(104g) Automated Dimension Reduction with Principal Component Analysis Using Area Under Curve | AIChE

(104g) Automated Dimension Reduction with Principal Component Analysis Using Area Under Curve

Authors 

Chowdhury, D. - Presenter, Oak Ridge National Laboratory
McClain, M., Purdue University
Villez, K., Oak Ridge National Laboratory
The advancement of computational power and sensing technology has led to an increase in the collection of large data-sets across many disciplines. However, the high dimensionality makes data visualization difficult and therefore limits the analysis and exploration of data. Principal component analysis (PCA) [1] is a popular tool used to reduce the data's dimensionality while capturing most of the variability. The directions in which the variation in the data are maximal are called principal components (PCs). The choice in the number of PCs retained in a PCA model is a hyper-parameter that needs to be tuned for applications in anomaly detection and process monitoring.
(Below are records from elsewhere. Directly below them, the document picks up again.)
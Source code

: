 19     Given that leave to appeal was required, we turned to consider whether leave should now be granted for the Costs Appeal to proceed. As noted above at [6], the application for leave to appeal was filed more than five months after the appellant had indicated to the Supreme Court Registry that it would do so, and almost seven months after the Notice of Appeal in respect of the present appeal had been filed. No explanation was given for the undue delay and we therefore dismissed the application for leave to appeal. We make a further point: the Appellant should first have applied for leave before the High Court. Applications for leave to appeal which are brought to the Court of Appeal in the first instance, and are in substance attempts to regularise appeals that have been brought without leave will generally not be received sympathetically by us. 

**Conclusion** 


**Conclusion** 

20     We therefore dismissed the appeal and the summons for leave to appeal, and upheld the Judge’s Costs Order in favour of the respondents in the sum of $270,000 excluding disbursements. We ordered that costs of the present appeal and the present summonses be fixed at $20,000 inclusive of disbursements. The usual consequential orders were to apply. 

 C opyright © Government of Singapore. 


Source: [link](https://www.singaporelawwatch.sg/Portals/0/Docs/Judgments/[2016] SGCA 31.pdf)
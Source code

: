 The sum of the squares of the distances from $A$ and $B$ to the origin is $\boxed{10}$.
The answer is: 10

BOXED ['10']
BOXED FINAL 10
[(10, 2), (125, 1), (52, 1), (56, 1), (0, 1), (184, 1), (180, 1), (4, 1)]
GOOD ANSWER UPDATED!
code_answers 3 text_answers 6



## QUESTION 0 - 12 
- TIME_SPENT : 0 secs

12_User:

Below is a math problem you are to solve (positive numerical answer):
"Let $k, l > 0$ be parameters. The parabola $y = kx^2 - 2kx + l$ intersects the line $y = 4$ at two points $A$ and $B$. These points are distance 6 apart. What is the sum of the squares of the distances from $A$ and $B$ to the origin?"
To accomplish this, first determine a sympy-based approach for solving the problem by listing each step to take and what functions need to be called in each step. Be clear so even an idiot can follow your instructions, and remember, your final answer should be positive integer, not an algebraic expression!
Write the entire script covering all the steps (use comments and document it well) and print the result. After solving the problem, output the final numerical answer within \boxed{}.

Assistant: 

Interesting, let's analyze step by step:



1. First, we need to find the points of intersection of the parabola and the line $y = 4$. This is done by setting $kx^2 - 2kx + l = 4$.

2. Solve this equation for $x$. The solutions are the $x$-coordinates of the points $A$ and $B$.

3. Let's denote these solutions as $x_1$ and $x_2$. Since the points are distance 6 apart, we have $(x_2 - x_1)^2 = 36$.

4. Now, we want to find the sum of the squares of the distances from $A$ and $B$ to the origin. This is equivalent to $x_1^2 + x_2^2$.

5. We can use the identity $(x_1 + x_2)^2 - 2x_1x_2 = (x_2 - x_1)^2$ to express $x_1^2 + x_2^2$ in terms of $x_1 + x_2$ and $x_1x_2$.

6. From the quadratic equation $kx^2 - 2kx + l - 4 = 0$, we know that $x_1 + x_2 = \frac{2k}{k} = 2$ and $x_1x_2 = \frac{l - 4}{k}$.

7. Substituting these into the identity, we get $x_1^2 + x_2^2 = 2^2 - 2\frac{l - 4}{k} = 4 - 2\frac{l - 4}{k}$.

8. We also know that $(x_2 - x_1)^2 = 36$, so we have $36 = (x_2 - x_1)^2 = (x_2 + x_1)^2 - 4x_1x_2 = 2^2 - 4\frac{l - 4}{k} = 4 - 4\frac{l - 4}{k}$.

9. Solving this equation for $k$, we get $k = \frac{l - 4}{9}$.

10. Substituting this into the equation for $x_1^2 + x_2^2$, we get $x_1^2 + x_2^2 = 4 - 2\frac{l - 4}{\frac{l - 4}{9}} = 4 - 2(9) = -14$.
Ultimately, the number of retained PCs should match the true number of latent variables of the data, which is not always known, to provide the best anomaly detection. In manufacturing systems, anomaly detection algorithms are used to monitor the printing process of a part and detect anomalies. These algorithms' ability to distinguish between normal and anomalous data depends on the optimal number of PCs chosen in a PCA model.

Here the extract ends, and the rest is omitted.